What you have to do: Pull from the data below each line where the word "lambda" occurs, and copy it.

Records contained in a dataset:
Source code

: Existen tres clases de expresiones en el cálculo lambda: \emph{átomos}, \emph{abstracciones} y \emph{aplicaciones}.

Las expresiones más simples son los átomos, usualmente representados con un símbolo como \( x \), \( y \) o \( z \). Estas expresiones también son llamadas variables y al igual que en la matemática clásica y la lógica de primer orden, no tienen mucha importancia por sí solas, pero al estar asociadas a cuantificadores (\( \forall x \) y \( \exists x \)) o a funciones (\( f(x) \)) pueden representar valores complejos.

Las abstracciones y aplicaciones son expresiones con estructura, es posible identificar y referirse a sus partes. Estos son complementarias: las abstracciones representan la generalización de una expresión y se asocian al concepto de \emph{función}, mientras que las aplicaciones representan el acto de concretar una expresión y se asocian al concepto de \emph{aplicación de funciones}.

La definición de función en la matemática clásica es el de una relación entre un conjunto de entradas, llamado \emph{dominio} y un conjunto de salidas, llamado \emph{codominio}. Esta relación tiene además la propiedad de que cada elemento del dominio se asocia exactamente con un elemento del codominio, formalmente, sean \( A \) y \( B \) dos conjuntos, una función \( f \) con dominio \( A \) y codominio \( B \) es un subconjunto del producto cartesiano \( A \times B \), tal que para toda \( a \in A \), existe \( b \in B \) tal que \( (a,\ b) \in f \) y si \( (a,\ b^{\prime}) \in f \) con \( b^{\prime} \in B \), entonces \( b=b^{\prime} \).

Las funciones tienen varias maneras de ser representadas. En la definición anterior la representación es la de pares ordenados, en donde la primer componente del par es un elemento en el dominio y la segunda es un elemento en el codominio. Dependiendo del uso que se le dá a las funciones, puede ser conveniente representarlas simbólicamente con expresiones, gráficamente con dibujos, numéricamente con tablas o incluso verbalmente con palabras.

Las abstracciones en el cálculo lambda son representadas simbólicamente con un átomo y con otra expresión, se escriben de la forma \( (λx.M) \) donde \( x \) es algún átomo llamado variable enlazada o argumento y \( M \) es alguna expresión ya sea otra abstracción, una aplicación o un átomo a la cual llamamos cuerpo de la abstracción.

Exercise output:
: Existen tres clases de expresiones en el cálculo lambda: \emph{átomos}, \emph{abstracciones} y \emph{aplicaciones}.
Las abstracciones en el cálculo lambda son representadas simbólicamente con un átomo y con otra expresión, se escriben de la forma \( (λx.M) \) donde \( x \) es algún átomo llamado variable enlazada o argumento y \( M \) es alguna expresión ya sea otra abstracción, una aplicación o un átomo a la cual llamamos cuerpo de la abstracción.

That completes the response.